[Source data]

=====

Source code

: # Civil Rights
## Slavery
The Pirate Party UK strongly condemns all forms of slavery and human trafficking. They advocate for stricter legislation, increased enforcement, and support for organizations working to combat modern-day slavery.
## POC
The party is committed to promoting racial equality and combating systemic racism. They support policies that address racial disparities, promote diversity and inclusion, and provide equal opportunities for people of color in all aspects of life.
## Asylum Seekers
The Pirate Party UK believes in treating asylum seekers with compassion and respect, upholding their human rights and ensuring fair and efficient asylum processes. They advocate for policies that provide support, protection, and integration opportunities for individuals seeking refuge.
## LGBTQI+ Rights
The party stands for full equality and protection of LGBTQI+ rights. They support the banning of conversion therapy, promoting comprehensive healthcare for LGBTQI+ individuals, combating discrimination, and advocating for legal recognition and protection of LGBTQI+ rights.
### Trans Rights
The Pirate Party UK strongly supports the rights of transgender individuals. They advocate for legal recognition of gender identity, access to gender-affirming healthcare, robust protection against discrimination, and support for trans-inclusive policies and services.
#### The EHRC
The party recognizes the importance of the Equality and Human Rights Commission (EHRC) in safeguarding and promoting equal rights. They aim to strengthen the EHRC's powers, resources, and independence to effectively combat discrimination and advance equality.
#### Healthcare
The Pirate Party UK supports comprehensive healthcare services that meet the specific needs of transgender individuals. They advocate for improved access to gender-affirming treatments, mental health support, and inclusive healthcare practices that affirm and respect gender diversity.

=====

**WHAT TO DO:**
Each line in the records above must be returned exactly as it stands.

**WRITTEN ANSWER:**
Source code

: # Civil Rights
## Slavery
The Pirate Party UK strongly condemns all forms of slavery and human trafficking. They advocate for stricter legislation, increased enforcement, and support for organizations working to combat modern-day slavery.
## POC
The party is committed to promoting racial equality and combating systemic racism. They support policies that address racial disparities, promote diversity and inclusion, and provide equal opportunities for people of color in all aspects of life.
## Asylum Seekers
The Pirate Party UK believes in treating asylum seekers with compassion and respect, upholding their human rights and ensuring fair and efficient asylum processes. They advocate for policies that provide support, protection, and integration opportunities for individuals seeking refuge.
## LGBTQI+ Rights
The party stands for full equality and protection of LGBTQI+ rights. They support the banning of conversion therapy, promoting comprehensive healthcare for LGBTQI+ individuals, combating discrimination, and advocating for legal recognition and protection of LGBTQI+ rights.
### Trans Rights
The Pirate Party UK strongly supports the rights of transgender individuals. They advocate for legal recognition of gender identity, access to gender-affirming healthcare, robust protection against discrimination, and support for trans-inclusive policies and services.
#### The EHRC
The party recognizes the importance of the Equality and Human Rights Commission (EHRC) in safeguarding and promoting equal rights. They aim to strengthen the EHRC's powers, resources, and independence to effectively combat discrimination and advance equality.
#### Healthcare
The Pirate Party UK supports comprehensive healthcare services that meet the specific needs of transgender individuals. They advocate for improved access to gender-affirming treatments, mental health support, and inclusive healthcare practices that affirm and respect gender diversity.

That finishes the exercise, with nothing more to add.